---------- THE RECORDS ----------

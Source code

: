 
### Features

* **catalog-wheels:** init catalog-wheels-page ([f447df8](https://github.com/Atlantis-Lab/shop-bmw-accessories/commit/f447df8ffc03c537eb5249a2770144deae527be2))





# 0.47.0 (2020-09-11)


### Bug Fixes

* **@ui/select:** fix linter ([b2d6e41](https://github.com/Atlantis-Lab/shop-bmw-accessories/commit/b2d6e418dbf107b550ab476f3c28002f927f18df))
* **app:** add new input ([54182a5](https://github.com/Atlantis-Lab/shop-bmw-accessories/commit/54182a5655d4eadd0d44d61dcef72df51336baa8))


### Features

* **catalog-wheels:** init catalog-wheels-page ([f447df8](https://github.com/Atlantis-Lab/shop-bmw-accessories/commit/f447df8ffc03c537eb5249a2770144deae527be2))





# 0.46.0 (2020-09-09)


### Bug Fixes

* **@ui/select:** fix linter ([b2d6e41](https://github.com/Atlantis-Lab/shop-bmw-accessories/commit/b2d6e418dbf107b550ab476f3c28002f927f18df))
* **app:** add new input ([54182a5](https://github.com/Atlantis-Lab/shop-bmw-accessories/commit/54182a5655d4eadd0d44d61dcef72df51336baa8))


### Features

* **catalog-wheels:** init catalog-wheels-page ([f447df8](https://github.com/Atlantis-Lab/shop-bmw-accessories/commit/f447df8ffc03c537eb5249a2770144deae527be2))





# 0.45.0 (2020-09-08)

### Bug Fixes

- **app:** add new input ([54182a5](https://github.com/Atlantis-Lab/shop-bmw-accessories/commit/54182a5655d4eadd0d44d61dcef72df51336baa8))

----------

- **ABOUT THIS TASK**
Copy every record exactly.

- **ANSWER TO THIS EXERCISE**
Source code

: 
### Features

* **catalog-wheels:** init catalog-wheels-page ([f447df8](https://github.com/Atlantis-Lab/shop-bmw-accessories/commit/f447df8ffc03c537eb5249a2770144deae527be2))





# 0.47.0 (2020-09-11)


### Bug Fixes

* **@ui/select:** fix linter ([b2d6e41](https://github.com/Atlantis-Lab/shop-bmw-accessories/commit/b2d6e418dbf107b550ab476f3c28002f927f18df))
* **app:** add new input ([54182a5](https://github.com/Atlantis-Lab/shop-bmw-accessories/commit/54182a5655d4eadd0d44d61dcef72df51336baa8))


### Features

* **catalog-wheels:** init catalog-wheels-page ([f447df8](https://github.com/Atlantis-Lab/shop-bmw-accessories/commit/f447df8ffc03c537eb5249a2770144deae527be2))





# 0.46.0 (2020-09-09)


### Bug Fixes

* **@ui/select:** fix linter ([b2d6e41](https://github.com/Atlantis-Lab/shop-bmw-accessories/commit/b2d6e418dbf107b550ab476f3c28002f927f18df))
* **app:** add new input ([54182a5](https://github.com/Atlantis-Lab/shop-bmw-accessories/commit/54182a5655d4eadd0d44d61dcef72df51336baa8))


### Features

* **catalog-wheels:** init catalog-wheels-page ([f447df8](https://github.com/Atlantis-Lab/shop-bmw-accessories/commit/f447df8ffc03c537eb5249a2770144deae527be2))





# 0.45.0 (2020-09-08)

### Bug Fixes

- **app:** add new input ([54182a5](https://github.com/Atlantis-Lab/shop-bmw-accessories/commit/54182a5655d4eadd0d44d61dcef72df51336baa8))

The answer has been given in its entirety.